Why this is preferred:

  • exercises the same business paths as real usage
  • keeps valid_from / valid_to / record_status consistent
  • reproducible for demos, QA, and training

Timeline Design

Define a simple event list before loading any data.

Example timeline:

Step Effective At Event Description
1 2000-01-01T00:00 Initial load Create base parcels P-100 to P-130
2 2005-07-01T00:00 Geometry correction Replace geometry for P-105
3 2010-03-15T00:00 Split P-110 split into P-110A + P-110B
4 2016-06-01T00:00 Merge P-120 + P-121 merged into P-120M
5 2022-11-01T00:00 Attribute update Update names/status for selected parcels

Data Prep Conventions

  • Use one GeoPackage or ZIP per event (small, focused files are easier to verify).
  • Include at least: parcel_id, name, parcel_type, geometry.
  • Keep parcel_id stable for same logical parcel history.
  • Use new parcel_id values for split children / merge result parcels.

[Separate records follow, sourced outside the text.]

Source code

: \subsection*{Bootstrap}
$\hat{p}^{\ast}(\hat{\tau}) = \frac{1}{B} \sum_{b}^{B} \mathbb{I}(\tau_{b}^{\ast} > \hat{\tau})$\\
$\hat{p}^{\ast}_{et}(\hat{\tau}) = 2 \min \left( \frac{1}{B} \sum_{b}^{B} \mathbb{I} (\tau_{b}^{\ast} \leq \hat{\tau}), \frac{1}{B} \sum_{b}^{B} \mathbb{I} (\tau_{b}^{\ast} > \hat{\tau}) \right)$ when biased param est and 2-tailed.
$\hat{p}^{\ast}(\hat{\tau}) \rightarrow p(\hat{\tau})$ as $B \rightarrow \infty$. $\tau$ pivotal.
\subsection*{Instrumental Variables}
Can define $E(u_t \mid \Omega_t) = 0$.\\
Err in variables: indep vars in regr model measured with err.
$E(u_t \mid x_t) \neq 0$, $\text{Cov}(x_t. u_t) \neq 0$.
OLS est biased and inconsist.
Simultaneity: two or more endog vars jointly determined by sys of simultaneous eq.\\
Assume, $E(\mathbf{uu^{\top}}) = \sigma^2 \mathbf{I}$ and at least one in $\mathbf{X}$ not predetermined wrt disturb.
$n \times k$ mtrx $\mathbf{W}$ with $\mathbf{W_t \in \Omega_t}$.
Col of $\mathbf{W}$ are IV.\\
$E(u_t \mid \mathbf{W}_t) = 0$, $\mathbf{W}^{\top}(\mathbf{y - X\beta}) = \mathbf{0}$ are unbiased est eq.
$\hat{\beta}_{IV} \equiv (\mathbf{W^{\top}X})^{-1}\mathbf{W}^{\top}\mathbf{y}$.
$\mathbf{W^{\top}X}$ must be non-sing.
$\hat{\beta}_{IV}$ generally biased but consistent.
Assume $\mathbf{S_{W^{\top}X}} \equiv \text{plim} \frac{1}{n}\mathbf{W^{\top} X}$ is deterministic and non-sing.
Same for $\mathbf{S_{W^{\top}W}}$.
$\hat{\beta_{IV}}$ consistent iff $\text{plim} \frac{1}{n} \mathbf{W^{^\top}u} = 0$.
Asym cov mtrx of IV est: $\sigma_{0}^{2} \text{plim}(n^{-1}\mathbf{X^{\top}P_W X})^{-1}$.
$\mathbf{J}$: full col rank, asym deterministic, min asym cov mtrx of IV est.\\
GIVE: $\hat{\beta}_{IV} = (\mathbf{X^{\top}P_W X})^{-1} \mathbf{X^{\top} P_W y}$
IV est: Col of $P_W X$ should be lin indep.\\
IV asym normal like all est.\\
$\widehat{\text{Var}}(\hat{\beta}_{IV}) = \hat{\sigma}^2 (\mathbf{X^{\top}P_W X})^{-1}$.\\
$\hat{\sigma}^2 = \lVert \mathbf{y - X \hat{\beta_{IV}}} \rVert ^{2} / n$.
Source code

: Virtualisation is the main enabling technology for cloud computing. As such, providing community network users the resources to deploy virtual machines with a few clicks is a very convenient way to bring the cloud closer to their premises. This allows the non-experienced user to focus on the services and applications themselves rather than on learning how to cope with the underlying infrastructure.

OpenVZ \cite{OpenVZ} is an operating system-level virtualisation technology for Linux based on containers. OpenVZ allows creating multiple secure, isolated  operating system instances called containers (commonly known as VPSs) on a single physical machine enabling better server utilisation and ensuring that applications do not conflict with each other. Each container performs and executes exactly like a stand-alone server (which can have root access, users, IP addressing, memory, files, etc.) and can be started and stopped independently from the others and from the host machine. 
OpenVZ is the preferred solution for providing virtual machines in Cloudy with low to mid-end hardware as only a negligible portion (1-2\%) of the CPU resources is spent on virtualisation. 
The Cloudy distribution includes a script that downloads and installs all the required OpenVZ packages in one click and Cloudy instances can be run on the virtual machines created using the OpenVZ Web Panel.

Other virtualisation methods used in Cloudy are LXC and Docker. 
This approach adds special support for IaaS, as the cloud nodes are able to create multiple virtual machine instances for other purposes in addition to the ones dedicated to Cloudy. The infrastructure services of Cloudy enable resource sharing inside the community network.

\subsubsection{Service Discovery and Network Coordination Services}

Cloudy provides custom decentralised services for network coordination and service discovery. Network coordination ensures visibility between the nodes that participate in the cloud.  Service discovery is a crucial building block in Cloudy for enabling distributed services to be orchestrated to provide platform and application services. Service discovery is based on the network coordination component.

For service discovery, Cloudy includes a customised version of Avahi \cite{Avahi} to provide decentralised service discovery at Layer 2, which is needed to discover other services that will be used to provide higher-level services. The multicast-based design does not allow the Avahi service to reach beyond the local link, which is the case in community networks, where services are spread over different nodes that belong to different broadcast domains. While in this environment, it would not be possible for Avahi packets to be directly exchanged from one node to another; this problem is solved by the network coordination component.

Replay Procedure (UI-First)

  1. Create a dedicated dataset (for example demo-versioned-history) and activate it.
  2. Initial load:
  3. Upload the base file in /parcels/upload/.
  4. Choose keep_existing.
  5. Set Effective At = 2000-01-01T00:00.
  6. Normal edit event (existing parcel IDs):
  7. Upload changed rows.
  8. Choose replace_matched.
  9. Set the event timestamp (for example 2005-07-01T00:00).
  10. Split event:
  11. Batch delete (void) parent parcel at split timestamp.
  12. Upload child parcels (P-110A, P-110B) with same timestamp.
  13. Use keep_existing for child creation file.
  14. Merge event:
  15. Batch delete (void) source parcels at merge timestamp.
  16. Upload merged parcel (P-120M) with same timestamp.
  17. Use keep_existing for merged parcel creation file.
  18. Repeat for later events.

Important timestamp rule:

  • The system uses [valid_from, valid_to) semantics.
  • If old row closes at T and new row starts at T, map ref_ts=T shows the new state.

Validation Checklist

  1. Run:
  2. ./.venv/bin/python manage.py verify_parcel_versioning
  3. Open /parcels/map/ and test State As Of on each event date.
  4. Open parcel detail pages and verify version history order.
  5. Confirm there is at most one active row per dataset + parcel_id.

Automation Command (Implemented)

Use the management command for repeatable seeding:

./.venv/bin/python manage.py seed_versioned_demo_data \
  --dataset-slug demo-versioned-history \
  --dataset-name "Demo Versioned History" \
  --owner-username demo-seeder \
  --reset --yes

What it does:

  • creates/updates target dataset
  • enforces safe reset with --reset --yes
  • replays a built-in fake historical timeline (2000+ with edits, split, merge, attribute updates)
  • uses version_parcel_edit and void_parcel_version for versioned transitions
  • validates dataset invariants after replay

Use a Custom Timeline JSON

./.venv/bin/python manage.py seed_versioned_demo_data \
  --dataset-slug demo-versioned-custom \
  --timeline-file tmp/demo_timeline.json \
  --reset --yes

Supported event types:

  • initial_load / create
  • edit
  • group_edit
  • void
  • split
  • merge

Minimal example:

{
  "events": [
    {
      "type": "create",
      "effective_at": "2000-01-01T00:00:00",
      "parcels": [
        {
          "parcel_id": "A-100",
          "name": "Alpha 100",
          "parcel_type": "residential",
          "bbox": [-62.85, 17.35, -62.84, 17.36]
        }
      ]
    },
    {
      "type": "edit",
      "effective_at": "2005-01-01T00:00:00",
      "parcel_id": "A-100",
      "payload": { "name": "Alpha 100 Updated" }
    }
  ]
}

Notes:

  • Timeline order must be chronological (effective_at non-decreasing).
  • Geometry can be provided as bbox, geometry_wkt, or geometry.
  • split and merge void parent parcels and create new child parcel rows at the same timestamp.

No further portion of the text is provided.